### Problem statement
Within the records below, filter for lines carrying the word "Natural" and copy them.

### Data shown
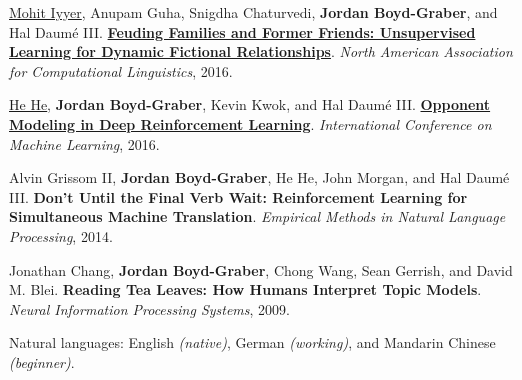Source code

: \documentclass[10pt,a4paper]{article} %
\begin{document}
\begin{multicols}{2}
\begin{enumerate*}
\item \underline{Mohit Iyyer}, Anupam Guha, Snigdha Chaturvedi, {\bf Jordan Boyd-Graber}, and Hal {Daum\'{e} III}.  {\bf \href{http://cs.colorado.edu/~jbg//docs/2016_naacl_relationships.pdf}{Feuding Families and Former Friends: Unsupervised Learning for Dynamic Fictional Relationships}}.  \emph{North American Association for Computational Linguistics}, 2016.

	 \item \underline{\href{http://www.umiacs.umd.edu/~hhe/}{He He}}, {\bf Jordan Boyd-Graber}, Kevin Kwok, and Hal {Daum\'{e} III}.  {\bf \href{http://umiacs.umd.edu/~jbg//docs/2016_icml_opponent.pdf}{Opponent Modeling in Deep Reinforcement Learning}}.  \emph{International Conference on Machine Learning}, 2016.

\item Alvin {Grissom II}, {\bf Jordan Boyd-Graber}, He He, John Morgan, and Hal {Daum\'{e} III}.  {\bf Don't Until the Final Verb Wait: Reinforcement Learning for Simultaneous Machine Translation}.  \emph{Empirical Methods in Natural Language Processing}, 2014.


\item Jonathan Chang, {\bf Jordan Boyd-Graber}, Chong Wang, Sean Gerrish,
and David M. Blei.  {\bf Reading Tea Leaves: How Humans Interpret
  Topic Models}.  \emph{Neural Information Processing Systems}, 2009.



\end{enumerate*}

\end{multicols}

\spacedhrule{1.6em}{-0.4em} %


\inlineheadsection %
{Natural languages:}
{English \textit{(native)}, German \textit{(working)}, and Mandarin Chinese \textit{(beginner)}.}

\end{document}
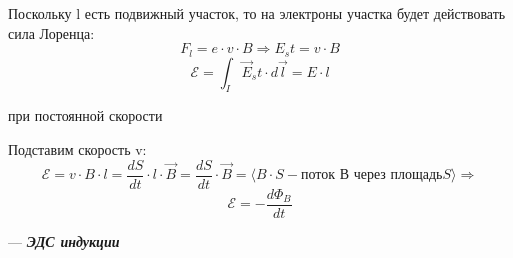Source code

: \documentclass[../main.tex]{subfiles}
\begin{document}
Поскольку l есть подвижный участок, то на электроны участка будет действовать сила Лоренца:
\[F_l = e \cdot v \cdot B \Rightarrow E_st = v \cdot B\]
\[\mathscr{E} = \int_{I} \vec E_st \cdot d \vec l = E \cdot l\]
\begin{center}
    при постоянной скорости
\end{center}

Подставим скорость v:
\[\mathscr{E} = v \cdot B \cdot l = \frac{dS}{dt} \cdot l \cdot \vec B = \frac{dS}{dt} \cdot \vec B = \langle B \cdot S - \text{поток В через площадь} S \rangle \Rightarrow\]
\[\mathscr{E} = - \frac{d \Phi_B}{dt}\]
\begin{center}
    --- \textit{\textbf{ЭДС индукции}}
\end{center}
\end{document}
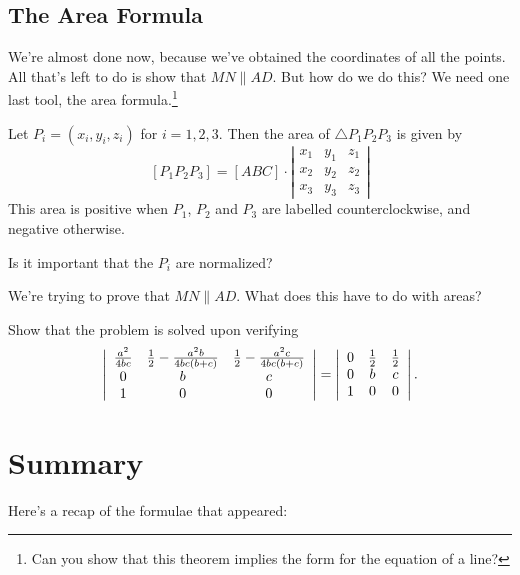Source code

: \documentclass{scrartcl}
\begin{document}
\subsection{The Area Formula}
We're almost done now, because we've obtained the coordinates of all the points.  All that's left to do is show that $MN \parallel AD$.  But how do we do this?  We need one last tool, the area formula.\footnote{Can you show that this theorem implies the form for the equation of a line?}
\begin{theorem}
  Let $P_i = \left( x_i, y_i, z_i \right)$ for $i=1,2,3$.  Then the area of $\triangle P_1P_2P_3$ is given by
  \[ [P_1P_2P_3] = [ABC] \cdot \left| \begin{array}{ccc} x_1 & y_1 & z_1 \\ x_2 & y_2 & z_2 \\ x_3 & y_3 & z_3 \end{array} \right| \]
  This area is positive when $P_1$, $P_2$ and $P_3$ are labelled counterclockwise, and negative otherwise.
  \label{thm:area}
\end{theorem}
\begin{ques*}
  Is it important that the $P_i$ are normalized?
\end{ques*}
\begin{ques*}
  We're trying to prove that $MN \parallel AD$.  What does this have to do with areas?
\end{ques*}
\begin{ques*}
  Show that the problem is solved upon verifying \[
  \left|
  \begin{array}{ccc}
    \frac{a^2}{4bc} & \half - \frac{a^2b}{4bc(b+c)} & \half-\frac{a^2c}{4bc(b+c)} \\
    0 & b & c \\
    1 & 0 & 0
  \end{array}
  \right|
  =
  \left|
  \begin{array}{ccc}
    0 & \half & \half \\
    0 & b & c \\
    1 & 0 & 0
  \end{array}
  \right|.
  \]
\end{ques*}

\section{Summary}
Here's a recap of the formulae that appeared:
\end{document}
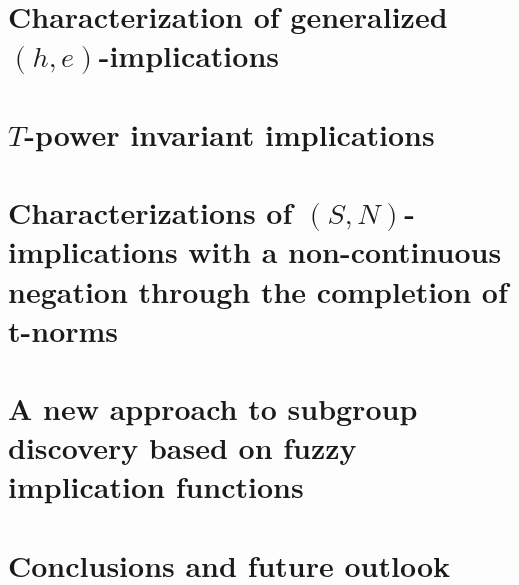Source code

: \documentclass[
    colorlinks, 
    libertine,
]{uninathesis}
\theoremstyle{plain}
\begin{document}
	\chapter{Characterization of generalized $(h,e)$-implications}\label{chapter:heimplications}
	
	\chapter{$T$-power invariant implications}\label{chapter:tpowerinvariant}
	
	\chapter[Characterizations of $(S,N)$-implications with a non-continuous negation]{Characterizations of $(S,N)$-implications with a non-continuous negation through the completion of t-norms}\label{chapter:chsnimplications}
	
	\chapter[A new approach to subgroup discovery based on fuzzy implications]{A new approach to subgroup discovery based on fuzzy implication functions}\label{chapter:sd}
	
	\chapter{Conclusions and future outlook}\label{chapter:conclusions}
	

    \newpage
    \backmatter
    
    
    
	\pagestyle{backmatter}
    \printbibliography[heading=bibintoc]

                                     
   
\end{document}
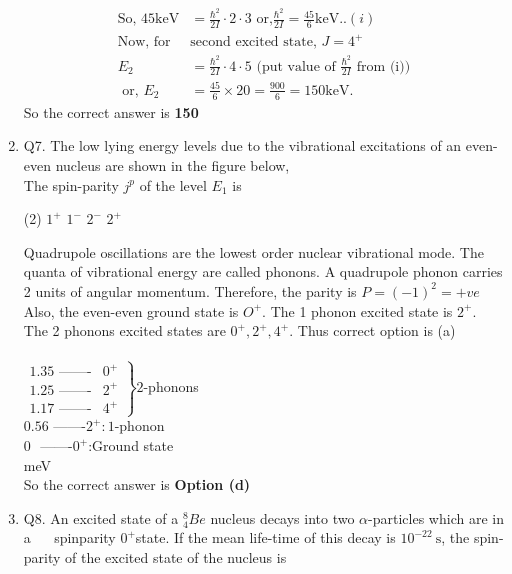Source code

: \begin{enumerate}
\begin{answer}
\begin{align*}
		\text{So, }45 \mathrm{keV}&=\frac{\hbar^2}{2 I} \cdot 2 \cdot 3\text{ or,} \frac{\hbar^2}{2 I}=\frac{45}{6} \mathrm{keV}..(i)\\
		\text{Now, for }&\text{second excited state, }J=4^{+}\\
		E_2&=\frac{\hbar^2}{2 I} \cdot 4 \cdot 5\text{ (put value of $\frac{\hbar^2}{2 I}$ from (i))}\\
		\text{	or, }E_2&=\frac{45}{6} \times 20=\frac{900}{6}=150 \mathrm{keV}.
		\end{align*}
		So the correct answer is \textbf{150}
	\end{answer}
	\item Q7. The low lying energy levels due to the vibrational excitations of an even-even nucleus are shown in the figure below,\\
	The spin-parity $j^p$ of the level $E_1$ is
	{}
	\begin{tasks}(2)
		\task[\textbf{a.}]$1^{+}$
		\task[\textbf{b.}]$1^{-}$
		\task[\textbf{c.}]$2^{-}$
		\task[\textbf{d.}]$2^{+}$ 
	\end{tasks}
	\begin{answer}
		Quadrupole oscillations are the lowest order nuclear vibrational mode. The quanta of vibrational energy are called phonons. A quadrupole phonon carries 2 units of angular momentum. Therefore, the parity is $P=(-1)^2=+v e$\\
		Also, the even-even ground state is $O^{+}$. The 1 phonon excited state is $2^{+}$. The 2 phonons excited states are $0^{+}, 2^{+}, 4^{+}$. Thus correct option is (a)\\\\
		$\left.\begin{array}{ll}1.35\text{ -------}& 0^{+} \\ 1.25 \text{ -------}& 2^{+} \\ 1.17 \text{ -------}& 4^{+}\end{array}\right\} 2$-phonons\\
		$0.56\text{ -------}2^{+}: 1$-phonon\\
		0 $\text{ -------}0^{+}$:Ground state\\
		meV\\
		So the correct answer is \textbf{Option (d)}
	\end{answer}
	\item Q8. An excited state of a ${ }_4^8 B e$ nucleus decays into two $\alpha$-particles which are in a $\quad$ spinparity $0^{+}$state. If the mean life-time of this decay is $10^{-22} \mathrm{~s}$, the spin-parity of the excited state of the nucleus is

\end{enumerate}
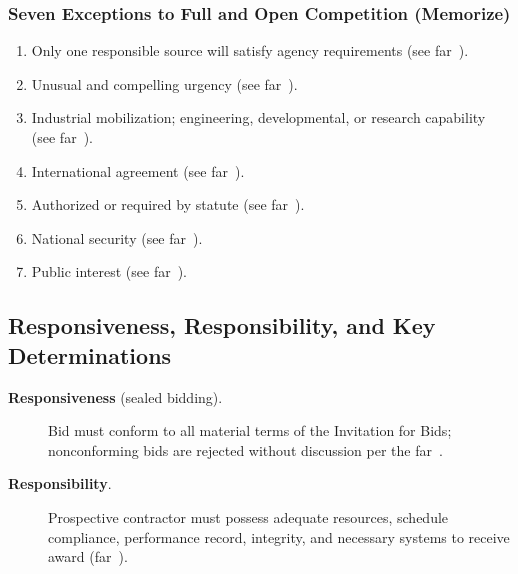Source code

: \documentclass[../main.tex]{subfiles}
\begin{document}
\subsubsection{Seven Exceptions to Full and Open Competition (Memorize)}
\begin{enumerate}
  \item Only one responsible source will satisfy agency requirements (see \ac{far}~\autocite[\S~6.302-1]{FAR}).
  \item Unusual and compelling urgency (see \ac{far}~\autocite[\S~6.302-2]{FAR}).
  \item Industrial mobilization; engineering, developmental, or research capability (see \ac{far}~\autocite[\S~6.302-3]{FAR}).
  \item International agreement (see \ac{far}~\autocite[\S~6.302-4]{FAR}).
  \item Authorized or required by statute (see \ac{far}~\autocite[\S~6.302-5]{FAR}).
  \item National security (see \ac{far}~\autocite[\S~6.302-6]{FAR}).
  \item Public interest (see \ac{far}~\autocite[\S~6.302-7]{FAR}).
\end{enumerate}

\subsection{Responsiveness, Responsibility, and Key Determinations}
\begin{description}
\item[\textbf{Responsiveness} (sealed bidding).] Bid must conform to all material terms of the Invitation for Bids; nonconforming bids are rejected without discussion per the \ac{far}~\autocite{FAR}.
  \item[\textbf{Responsibility}.] Prospective contractor must possess adequate resources, schedule compliance, performance record, integrity, and necessary systems to receive award (\ac{far}~\autocite[\S~9.104]{FAR}).
\end{description}
\end{document}
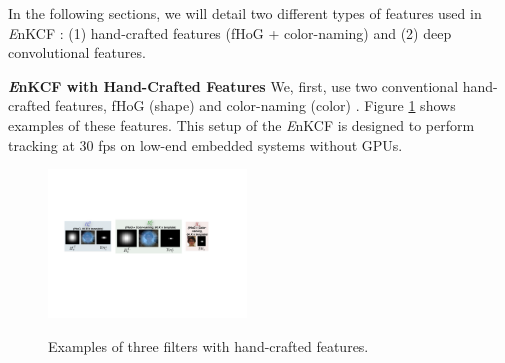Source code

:\documentclass[10pt,twocolumn,letterpaper]{article}
\begin{document}

In the following sections, we will detail two different types of
features used in {\it E}nKCF : (1) hand-crafted features (fHoG +
color-naming) and (2) deep convolutional features.

\textbf{{\it E}nKCF with Hand-Crafted Features} We, first, use two
conventional hand-crafted features, fHoG (shape)
\cite{felzenszwalb2010object} and color-naming (color)
\cite{li2014scale}. Figure \ref{fig:Filters} shows examples of these
features. This setup of the {\it E}nKCF is designed to perform
tracking at $30$ fps on low-end embedded systems without GPUs.
\begin{figure}[!h]
\centering
\includegraphics[width=0.47\textwidth]{./figures/Filters_Details.pdf}
   \\[-3ex]
\label{fig:Rt_S}
\quad{}\label{fig:Rt_L}
\quad\quad{}\label{fig:Rs}
\caption{Examples of three filters with hand-crafted features.}
\label{fig:Filters}
\end{figure}
\end{document}
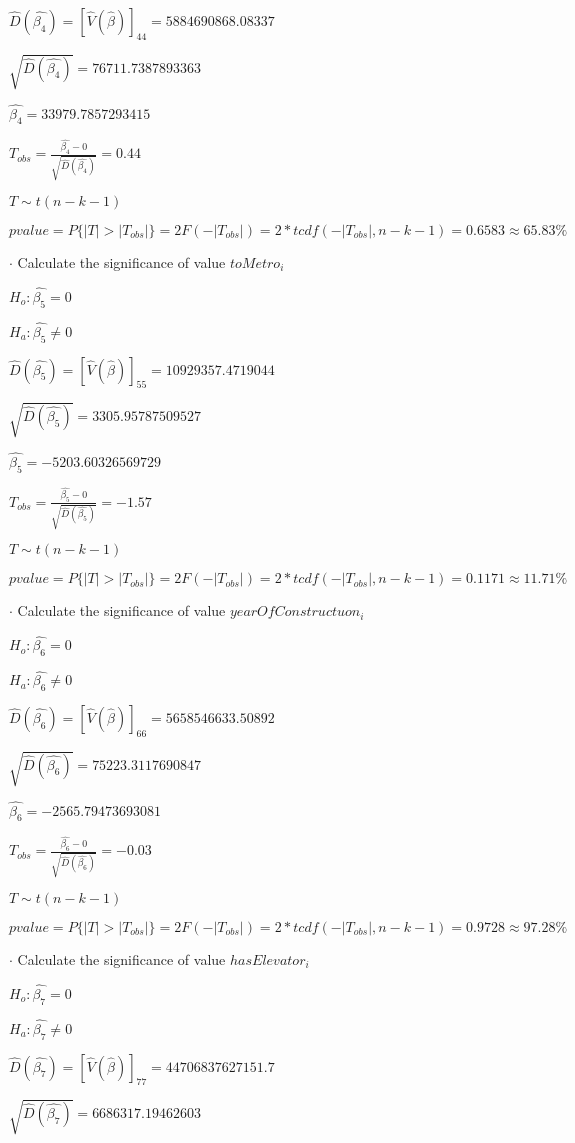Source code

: \documentclass{article}
\begin{document}
$\hat{D}(\hat{\beta_4})=[\hat{V}(\hat{\beta})]_{4 4}=5884690868.08337$

$\sqrt{\hat{D}(\hat{\beta_4})}=76711.7387893363$

$\hat{\beta_4}=33979.7857293415$

$T_{obs}=\frac{\hat{\beta_4}-0}{\sqrt{\hat{D}(\hat{\beta_4})}}=0.44$

$T\sim t(n-k-1)$

$pvalue=P\{|T|>|T_{obs}|\}=2F(-|T_{obs}|)=2*tcdf(-|T_{obs}|, n-k-1)=0.6583\approx65.83\%$

$\cdot$ Calculate the significance of value $toMetro_i$

$H_o: \hat{\beta_5}=0$

$H_a: \hat{\beta_5}\neq0$

$\hat{D}(\hat{\beta_5})=[\hat{V}(\hat{\beta})]_{5 5}=10929357.4719044$

$\sqrt{\hat{D}(\hat{\beta_5})}=3305.95787509527$

$\hat{\beta_5}=-5203.60326569729$

$T_{obs}=\frac{\hat{\beta_5}-0}{\sqrt{\hat{D}(\hat{\beta_5})}}=-1.57$

$T\sim t(n-k-1)$

$pvalue=P\{|T|>|T_{obs}|\}=2F(-|T_{obs}|)=2*tcdf(-|T_{obs}|, n-k-1)=0.1171\approx11.71\%$

$\cdot$ Calculate the significance of value $yearOfConstructuon_i$

$H_o: \hat{\beta_6}=0$

$H_a: \hat{\beta_6}\neq0$

$\hat{D}(\hat{\beta_6})=[\hat{V}(\hat{\beta})]_{6 6}=5658546633.50892$

$\sqrt{\hat{D}(\hat{\beta_6})}=75223.3117690847$

$\hat{\beta_6}=-2565.79473693081$

$T_{obs}=\frac{\hat{\beta_6}-0}{\sqrt{\hat{D}(\hat{\beta_6})}}=-0.03$

$T\sim t(n-k-1)$

$pvalue=P\{|T|>|T_{obs}|\}=2F(-|T_{obs}|)=2*tcdf(-|T_{obs}|, n-k-1)=0.9728\approx97.28\%$

$\cdot$ Calculate the significance of value $hasElevator_i$

$H_o: \hat{\beta_7}=0$

$H_a: \hat{\beta_7}\neq0$

$\hat{D}(\hat{\beta_7})=[\hat{V}(\hat{\beta})]_{7 7}=44706837627151.7$

$\sqrt{\hat{D}(\hat{\beta_7})}=6686317.19462603$
\end{document}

### Output
\item Alvin {Grissom II}, {\bf Jordan Boyd-Graber}, He He, John Morgan, and Hal {Daum\'{e} III}.  {\bf Don't Until the Final Verb Wait: Reinforcement Learning for Simultaneous Machine Translation}.  \emph{Empirical Methods in Natural Language Processing}, 2014.
{Natural languages:}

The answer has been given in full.